__WORK TO COMPLETE__. Make an exact copy of the lines from the top of the entries below through the line with "使用 Flutter 会". Leave all pictures out.

__RECORDS FOR THE EXERCISE__.
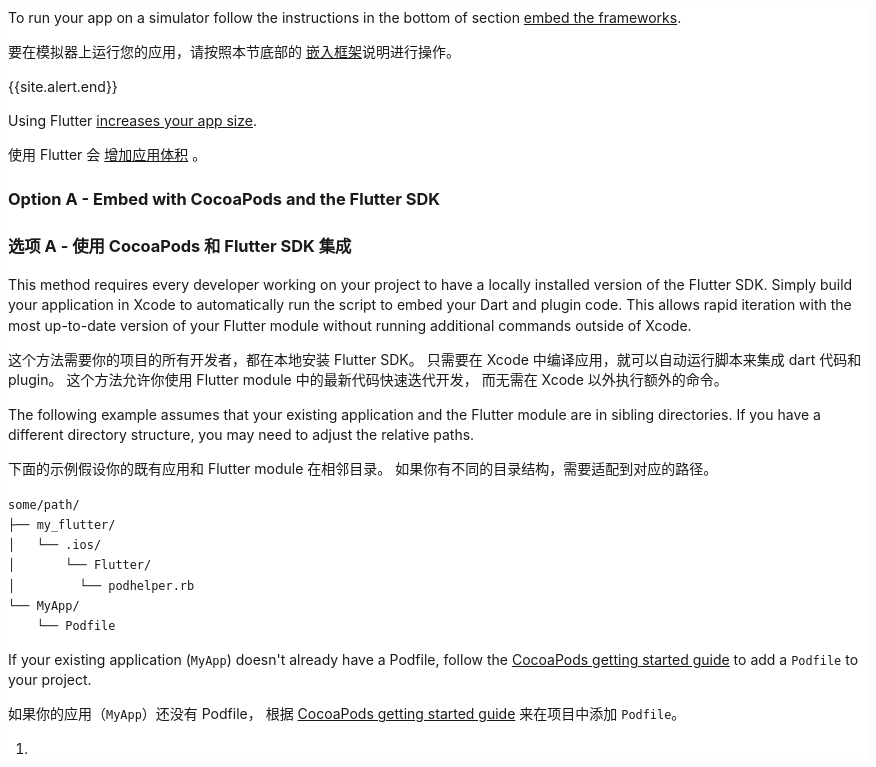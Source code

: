   To run your app on a simulator follow the instructions
  in the bottom of section [embed the frameworks][].

  要在模拟器上运行您的应用，请按照本节底部的
  [嵌入框架][embed the frameworks]说明进行操作。

{{site.alert.end}}

Using Flutter [increases your app size][].

使用 Flutter 会 [增加应用体积][increases your app size] 。

### Option A - Embed with CocoaPods and the Flutter SDK

### 选项 A - 使用 CocoaPods 和 Flutter SDK 集成

This method requires every developer working on your
project to have a locally installed version of the Flutter SDK.
Simply build your application in Xcode to automatically
run the script to embed your Dart and plugin code.
This allows rapid iteration with the most up-to-date
version of your Flutter module without running additional
commands outside of Xcode.

这个方法需要你的项目的所有开发者，都在本地安装 Flutter SDK。
只需要在 Xcode 中编译应用，就可以自动运行脚本来集成 dart 代码和 plugin。
这个方法允许你使用 Flutter module 中的最新代码快速迭代开发，
而无需在 Xcode 以外执行额外的命令。

The following example assumes that your existing
application and the Flutter module are in sibling
directories. If you have a different directory structure,
you may need to adjust the relative paths.

下面的示例假设你的既有应用和 Flutter module 在相邻目录。
如果你有不同的目录结构，需要适配到对应的路径。

```text
some/path/
├── my_flutter/
│   └── .ios/
│       └── Flutter/
│         └── podhelper.rb
└── MyApp/
    └── Podfile
```

If your existing application (`MyApp`) doesn't
already have a Podfile, follow the
[CocoaPods getting started guide][]
to add a `Podfile` to your project.

如果你的应用（`MyApp`）还没有 Podfile，
根据 [CocoaPods getting started guide][] 来在项目中添加 `Podfile`。


<ol markdown="1">
<li markdown="1">


[add_to_app code samples]: {{site.github}}/flutter/samples/tree/master/add_to_app
[add a Flutter screen]: {{site.url}}/development/add-to-app/ios/add-flutter-screen
[Android Studio/IntelliJ]: {{site.url}}/development/tools/android-studio
[build modes of Flutter]: {{site.url}}/testing/build-modes
[embed the frameworks]: {{site.url}}/development/add-to-app/ios/project-setup#embed-the-frameworks
[CocoaPods]: https://cocoapods.org/
[CocoaPods getting started guide]: https://guides.cocoapods.org/using/using-cocoapods.html
[debugging functionalities such as hot-reload and DevTools]: {{site.url}}/development/add-to-app/debugging
[Embed with CocoaPods and Flutter tools]: #option-a---embed-with-cocoapods-and-the-flutter-sdk
[increases your app size]: {{site.url}}/resources/faq#how-big-is-the-flutter-engine
[macOS system requirements for Flutter]: {{site.url}}/get-started/install/macos#system-requirements
[On iOS 14 and higher]: {{site.apple-dev}}/news/?id=0oi77447
[Podfile target]: https://guides.cocoapods.org/syntax/podfile.html#target
[static or dynamic frameworks]: {{site.so}}/questions/32591878/ios-is-it-a-static-or-a-dynamic-framework
[VS Code]: {{site.url}}/development/tools/vs-code
[XCFrameworks]: {{site.apple-dev}}/documentation/xcode_release_notes/xcode_11_release_notes
[Xcode installed]: {{site.url}}/get-started/install/macos#install-xcode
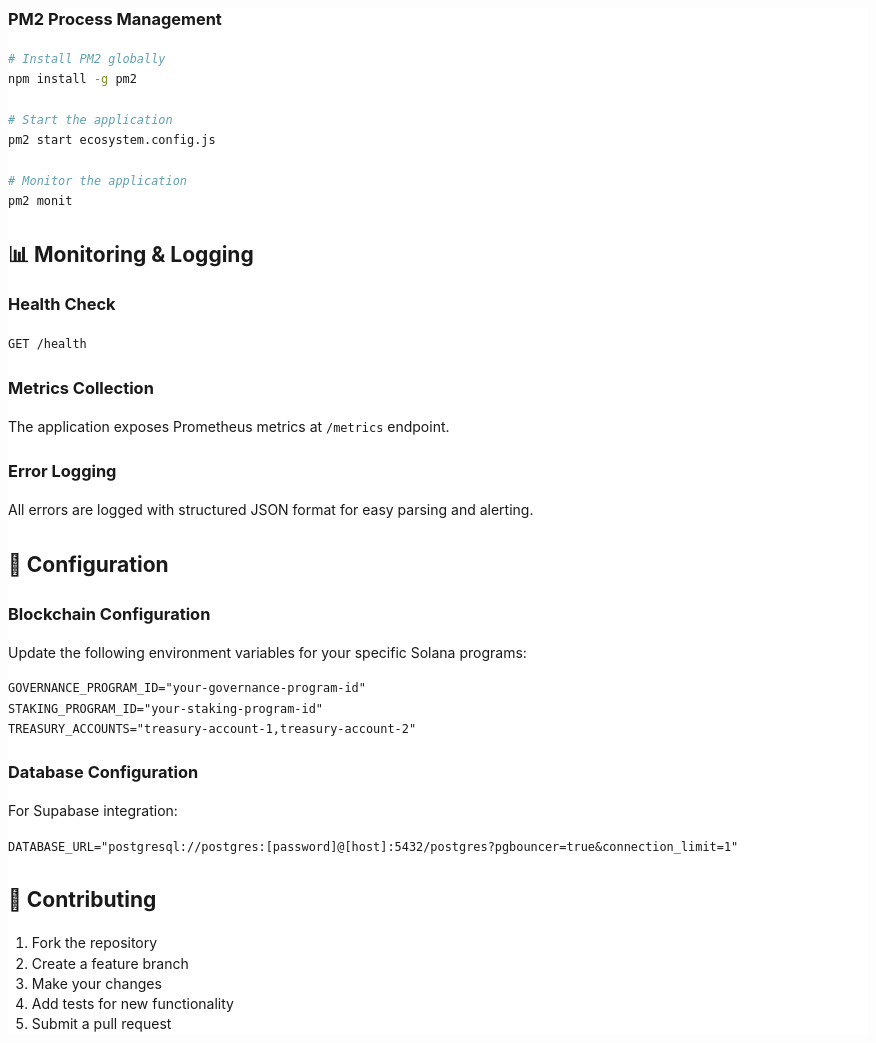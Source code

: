 ### PM2 Process Management
```bash
# Install PM2 globally
npm install -g pm2

# Start the application
pm2 start ecosystem.config.js

# Monitor the application
pm2 monit
```

## 📊 Monitoring & Logging

### Health Check
```http
GET /health
```

### Metrics Collection
The application exposes Prometheus metrics at `/metrics` endpoint.

### Error Logging
All errors are logged with structured JSON format for easy parsing and alerting.

## 🔧 Configuration

### Blockchain Configuration
Update the following environment variables for your specific Solana programs:

```env
GOVERNANCE_PROGRAM_ID="your-governance-program-id"
STAKING_PROGRAM_ID="your-staking-program-id"
TREASURY_ACCOUNTS="treasury-account-1,treasury-account-2"
```

### Database Configuration
For Supabase integration:
```env
DATABASE_URL="postgresql://postgres:[password]@[host]:5432/postgres?pgbouncer=true&connection_limit=1"
```

## 🤝 Contributing

1. Fork the repository
2. Create a feature branch
3. Make your changes
4. Add tests for new functionality
5. Submit a pull request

__COMPLETED EXERCISE__.
Source code

:   To run your app on a simulator follow the instructions
  in the bottom of section [embed the frameworks][].

  要在模拟器上运行您的应用，请按照本节底部的
  [嵌入框架][embed the frameworks]说明进行操作。

{{site.alert.end}}

Using Flutter [increases your app size][].

使用 Flutter 会 [增加应用体积][increases your app size] 。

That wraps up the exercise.